>>>>>

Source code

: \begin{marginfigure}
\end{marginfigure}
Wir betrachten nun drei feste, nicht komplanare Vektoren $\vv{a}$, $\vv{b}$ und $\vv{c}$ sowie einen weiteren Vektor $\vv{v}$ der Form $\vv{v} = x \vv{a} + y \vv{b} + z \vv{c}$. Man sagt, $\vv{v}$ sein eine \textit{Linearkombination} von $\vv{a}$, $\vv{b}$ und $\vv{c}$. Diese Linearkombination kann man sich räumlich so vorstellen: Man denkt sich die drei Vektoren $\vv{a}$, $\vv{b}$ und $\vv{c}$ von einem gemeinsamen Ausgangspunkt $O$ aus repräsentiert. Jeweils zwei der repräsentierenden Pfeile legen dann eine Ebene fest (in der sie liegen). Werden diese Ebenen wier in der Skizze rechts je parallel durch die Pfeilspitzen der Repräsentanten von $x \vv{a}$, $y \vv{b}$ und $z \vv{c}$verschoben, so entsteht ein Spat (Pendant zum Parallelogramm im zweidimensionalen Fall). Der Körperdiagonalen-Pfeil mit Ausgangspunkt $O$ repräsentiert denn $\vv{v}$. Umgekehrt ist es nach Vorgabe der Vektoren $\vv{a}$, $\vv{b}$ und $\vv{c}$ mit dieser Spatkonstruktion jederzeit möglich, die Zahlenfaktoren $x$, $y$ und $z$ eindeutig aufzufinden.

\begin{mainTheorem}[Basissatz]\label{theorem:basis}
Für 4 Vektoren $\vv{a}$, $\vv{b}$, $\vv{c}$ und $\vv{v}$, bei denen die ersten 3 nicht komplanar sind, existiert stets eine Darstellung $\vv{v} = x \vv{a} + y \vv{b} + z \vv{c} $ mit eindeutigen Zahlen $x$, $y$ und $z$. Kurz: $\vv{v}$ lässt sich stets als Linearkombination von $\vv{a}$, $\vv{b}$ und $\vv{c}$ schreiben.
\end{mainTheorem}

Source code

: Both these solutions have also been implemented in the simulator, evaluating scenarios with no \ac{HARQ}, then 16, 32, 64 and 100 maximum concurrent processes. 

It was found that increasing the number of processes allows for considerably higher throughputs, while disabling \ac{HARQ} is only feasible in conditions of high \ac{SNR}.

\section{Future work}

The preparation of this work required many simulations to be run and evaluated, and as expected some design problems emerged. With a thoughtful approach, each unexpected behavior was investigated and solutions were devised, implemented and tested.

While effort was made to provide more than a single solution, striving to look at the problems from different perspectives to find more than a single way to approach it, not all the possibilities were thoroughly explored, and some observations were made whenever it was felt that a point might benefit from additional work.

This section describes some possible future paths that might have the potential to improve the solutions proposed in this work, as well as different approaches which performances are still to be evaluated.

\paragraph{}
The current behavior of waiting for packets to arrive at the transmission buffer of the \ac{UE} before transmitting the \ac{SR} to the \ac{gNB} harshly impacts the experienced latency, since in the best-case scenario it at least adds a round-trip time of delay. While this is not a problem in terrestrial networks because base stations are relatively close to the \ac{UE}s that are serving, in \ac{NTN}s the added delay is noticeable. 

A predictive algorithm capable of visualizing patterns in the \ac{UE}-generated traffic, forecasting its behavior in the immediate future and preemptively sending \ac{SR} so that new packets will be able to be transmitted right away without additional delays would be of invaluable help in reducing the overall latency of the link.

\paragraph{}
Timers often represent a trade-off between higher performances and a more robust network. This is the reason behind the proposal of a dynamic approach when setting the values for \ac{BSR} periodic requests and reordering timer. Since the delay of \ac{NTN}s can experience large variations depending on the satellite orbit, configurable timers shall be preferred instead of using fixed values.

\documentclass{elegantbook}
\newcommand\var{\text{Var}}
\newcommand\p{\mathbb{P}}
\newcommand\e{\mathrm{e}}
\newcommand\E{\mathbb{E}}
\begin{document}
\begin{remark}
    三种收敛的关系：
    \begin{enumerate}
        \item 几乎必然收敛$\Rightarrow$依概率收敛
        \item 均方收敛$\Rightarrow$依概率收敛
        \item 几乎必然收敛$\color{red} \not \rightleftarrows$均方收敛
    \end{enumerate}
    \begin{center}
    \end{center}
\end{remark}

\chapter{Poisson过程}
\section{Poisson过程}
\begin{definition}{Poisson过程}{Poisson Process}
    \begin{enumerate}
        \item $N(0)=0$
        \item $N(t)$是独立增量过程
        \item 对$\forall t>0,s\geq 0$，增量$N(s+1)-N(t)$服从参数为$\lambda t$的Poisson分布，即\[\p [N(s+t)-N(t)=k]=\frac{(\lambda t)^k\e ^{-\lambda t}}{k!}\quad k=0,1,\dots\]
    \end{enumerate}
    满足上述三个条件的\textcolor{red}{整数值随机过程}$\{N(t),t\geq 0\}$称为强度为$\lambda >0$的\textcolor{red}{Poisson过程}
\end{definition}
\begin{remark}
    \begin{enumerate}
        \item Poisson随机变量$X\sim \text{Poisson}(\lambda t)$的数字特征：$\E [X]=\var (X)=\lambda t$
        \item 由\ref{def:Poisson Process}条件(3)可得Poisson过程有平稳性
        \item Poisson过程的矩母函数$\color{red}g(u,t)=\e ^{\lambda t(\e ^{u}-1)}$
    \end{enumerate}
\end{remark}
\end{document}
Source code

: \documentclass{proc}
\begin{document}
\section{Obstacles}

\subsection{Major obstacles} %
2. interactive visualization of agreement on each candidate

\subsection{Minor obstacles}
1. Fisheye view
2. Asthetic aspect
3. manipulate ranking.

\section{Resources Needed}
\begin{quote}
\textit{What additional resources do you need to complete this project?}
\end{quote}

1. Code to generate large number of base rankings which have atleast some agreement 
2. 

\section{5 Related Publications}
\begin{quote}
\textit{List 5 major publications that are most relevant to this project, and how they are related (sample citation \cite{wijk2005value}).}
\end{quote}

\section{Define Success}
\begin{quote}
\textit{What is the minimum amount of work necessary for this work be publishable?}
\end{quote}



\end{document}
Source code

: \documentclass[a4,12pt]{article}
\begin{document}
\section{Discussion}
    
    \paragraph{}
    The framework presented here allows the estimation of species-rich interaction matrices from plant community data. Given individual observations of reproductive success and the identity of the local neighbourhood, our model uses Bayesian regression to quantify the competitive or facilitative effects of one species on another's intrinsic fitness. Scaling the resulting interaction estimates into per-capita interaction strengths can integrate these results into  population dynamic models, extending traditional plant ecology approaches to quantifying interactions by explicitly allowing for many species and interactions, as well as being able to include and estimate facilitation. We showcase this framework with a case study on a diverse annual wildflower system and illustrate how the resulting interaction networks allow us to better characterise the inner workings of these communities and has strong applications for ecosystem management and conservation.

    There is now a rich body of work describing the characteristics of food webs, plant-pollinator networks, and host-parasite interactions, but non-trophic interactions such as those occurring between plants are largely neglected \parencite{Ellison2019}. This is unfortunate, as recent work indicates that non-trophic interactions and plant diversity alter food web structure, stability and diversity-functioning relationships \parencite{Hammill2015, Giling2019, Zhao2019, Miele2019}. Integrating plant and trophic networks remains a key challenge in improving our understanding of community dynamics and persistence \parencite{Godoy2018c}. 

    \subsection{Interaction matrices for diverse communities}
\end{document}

<<<<<

THE PROBLEM = Every entry must be output again exactly as it was given.

PROBLEM SOLUTION =
Source code

: \begin{marginfigure}
\end{marginfigure}
Wir betrachten nun drei feste, nicht komplanare Vektoren $\vv{a}$, $\vv{b}$ und $\vv{c}$ sowie einen weiteren Vektor $\vv{v}$ der Form $\vv{v} = x \vv{a} + y \vv{b} + z \vv{c}$. Man sagt, $\vv{v}$ sein eine \textit{Linearkombination} von $\vv{a}$, $\vv{b}$ und $\vv{c}$. Diese Linearkombination kann man sich räumlich so vorstellen: Man denkt sich die drei Vektoren $\vv{a}$, $\vv{b}$ und $\vv{c}$ von einem gemeinsamen Ausgangspunkt $O$ aus repräsentiert. Jeweils zwei der repräsentierenden Pfeile legen dann eine Ebene fest (in der sie liegen). Werden diese Ebenen wier in der Skizze rechts je parallel durch die Pfeilspitzen der Repräsentanten von $x \vv{a}$, $y \vv{b}$ und $z \vv{c}$verschoben, so entsteht ein Spat (Pendant zum Parallelogramm im zweidimensionalen Fall). Der Körperdiagonalen-Pfeil mit Ausgangspunkt $O$ repräsentiert denn $\vv{v}$. Umgekehrt ist es nach Vorgabe der Vektoren $\vv{a}$, $\vv{b}$ und $\vv{c}$ mit dieser Spatkonstruktion jederzeit möglich, die Zahlenfaktoren $x$, $y$ und $z$ eindeutig aufzufinden.

\begin{mainTheorem}[Basissatz]\label{theorem:basis}
Für 4 Vektoren $\vv{a}$, $\vv{b}$, $\vv{c}$ und $\vv{v}$, bei denen die ersten 3 nicht komplanar sind, existiert stets eine Darstellung $\vv{v} = x \vv{a} + y \vv{b} + z \vv{c} $ mit eindeutigen Zahlen $x$, $y$ und $z$. Kurz: $\vv{v}$ lässt sich stets als Linearkombination von $\vv{a}$, $\vv{b}$ und $\vv{c}$ schreiben.
\end{mainTheorem}

Source code

: Both these solutions have also been implemented in the simulator, evaluating scenarios with no \ac{HARQ}, then 16, 32, 64 and 100 maximum concurrent processes. 

It was found that increasing the number of processes allows for considerably higher throughputs, while disabling \ac{HARQ} is only feasible in conditions of high \ac{SNR}.

\section{Future work}

The preparation of this work required many simulations to be run and evaluated, and as expected some design problems emerged. With a thoughtful approach, each unexpected behavior was investigated and solutions were devised, implemented and tested.

While effort was made to provide more than a single solution, striving to look at the problems from different perspectives to find more than a single way to approach it, not all the possibilities were thoroughly explored, and some observations were made whenever it was felt that a point might benefit from additional work.

This section describes some possible future paths that might have the potential to improve the solutions proposed in this work, as well as different approaches which performances are still to be evaluated.

\paragraph{}
The current behavior of waiting for packets to arrive at the transmission buffer of the \ac{UE} before transmitting the \ac{SR} to the \ac{gNB} harshly impacts the experienced latency, since in the best-case scenario it at least adds a round-trip time of delay. While this is not a problem in terrestrial networks because base stations are relatively close to the \ac{UE}s that are serving, in \ac{NTN}s the added delay is noticeable. 

A predictive algorithm capable of visualizing patterns in the \ac{UE}-generated traffic, forecasting its behavior in the immediate future and preemptively sending \ac{SR} so that new packets will be able to be transmitted right away without additional delays would be of invaluable help in reducing the overall latency of the link.

\paragraph{}
Timers often represent a trade-off between higher performances and a more robust network. This is the reason behind the proposal of a dynamic approach when setting the values for \ac{BSR} periodic requests and reordering timer. Since the delay of \ac{NTN}s can experience large variations depending on the satellite orbit, configurable timers shall be preferred instead of using fixed values.

\documentclass{elegantbook}
\newcommand\var{\text{Var}}
\newcommand\p{\mathbb{P}}
\newcommand\e{\mathrm{e}}
\newcommand\E{\mathbb{E}}
\begin{document}
\begin{remark}
    三种收敛的关系：
    \begin{enumerate}
        \item 几乎必然收敛$\Rightarrow$依概率收敛
        \item 均方收敛$\Rightarrow$依概率收敛
        \item 几乎必然收敛$\color{red} \not \rightleftarrows$均方收敛
    \end{enumerate}
    \begin{center}
    \end{center}
\end{remark}

\chapter{Poisson过程}
\section{Poisson过程}
\begin{definition}{Poisson过程}{Poisson Process}
    \begin{enumerate}
        \item $N(0)=0$
        \item $N(t)$是独立增量过程
        \item 对$\forall t>0,s\geq 0$，增量$N(s+1)-N(t)$服从参数为$\lambda t$的Poisson分布，即\[\p [N(s+t)-N(t)=k]=\frac{(\lambda t)^k\e ^{-\lambda t}}{k!}\quad k=0,1,\dots\]
    \end{enumerate}
    满足上述三个条件的\textcolor{red}{整数值随机过程}$\{N(t),t\geq 0\}$称为强度为$\lambda >0$的\textcolor{red}{Poisson过程}
\end{definition}
\begin{remark}
    \begin{enumerate}
        \item Poisson随机变量$X\sim \text{Poisson}(\lambda t)$的数字特征：$\E [X]=\var (X)=\lambda t$
        \item 由\ref{def:Poisson Process}条件(3)可得Poisson过程有平稳性
        \item Poisson过程的矩母函数$\color{red}g(u,t)=\e ^{\lambda t(\e ^{u}-1)}$
    \end{enumerate}
\end{remark}
\end{document}
Source code

: \documentclass{proc}
\begin{document}
\section{Obstacles}

\subsection{Major obstacles} %
2. interactive visualization of agreement on each candidate

\subsection{Minor obstacles}
1. Fisheye view
2. Asthetic aspect
3. manipulate ranking.

\section{Resources Needed}
\begin{quote}
\textit{What additional resources do you need to complete this project?}
\end{quote}

1. Code to generate large number of base rankings which have atleast some agreement 
2. 

\section{5 Related Publications}
\begin{quote}
\textit{List 5 major publications that are most relevant to this project, and how they are related (sample citation \cite{wijk2005value}).}
\end{quote}

\section{Define Success}
\begin{quote}
\textit{What is the minimum amount of work necessary for this work be publishable?}
\end{quote}



\end{document}
Source code

: \documentclass[a4,12pt]{article}
\begin{document}
\section{Discussion}
    
    \paragraph{}
    The framework presented here allows the estimation of species-rich interaction matrices from plant community data. Given individual observations of reproductive success and the identity of the local neighbourhood, our model uses Bayesian regression to quantify the competitive or facilitative effects of one species on another's intrinsic fitness. Scaling the resulting interaction estimates into per-capita interaction strengths can integrate these results into  population dynamic models, extending traditional plant ecology approaches to quantifying interactions by explicitly allowing for many species and interactions, as well as being able to include and estimate facilitation. We showcase this framework with a case study on a diverse annual wildflower system and illustrate how the resulting interaction networks allow us to better characterise the inner workings of these communities and has strong applications for ecosystem management and conservation.

    There is now a rich body of work describing the characteristics of food webs, plant-pollinator networks, and host-parasite interactions, but non-trophic interactions such as those occurring between plants are largely neglected \parencite{Ellison2019}. This is unfortunate, as recent work indicates that non-trophic interactions and plant diversity alter food web structure, stability and diversity-functioning relationships \parencite{Hammill2015, Giling2019, Zhao2019, Miele2019}. Integrating plant and trophic networks remains a key challenge in improving our understanding of community dynamics and persistence \parencite{Godoy2018c}. 

    \subsection{Interaction matrices for diverse communities}
\end{document}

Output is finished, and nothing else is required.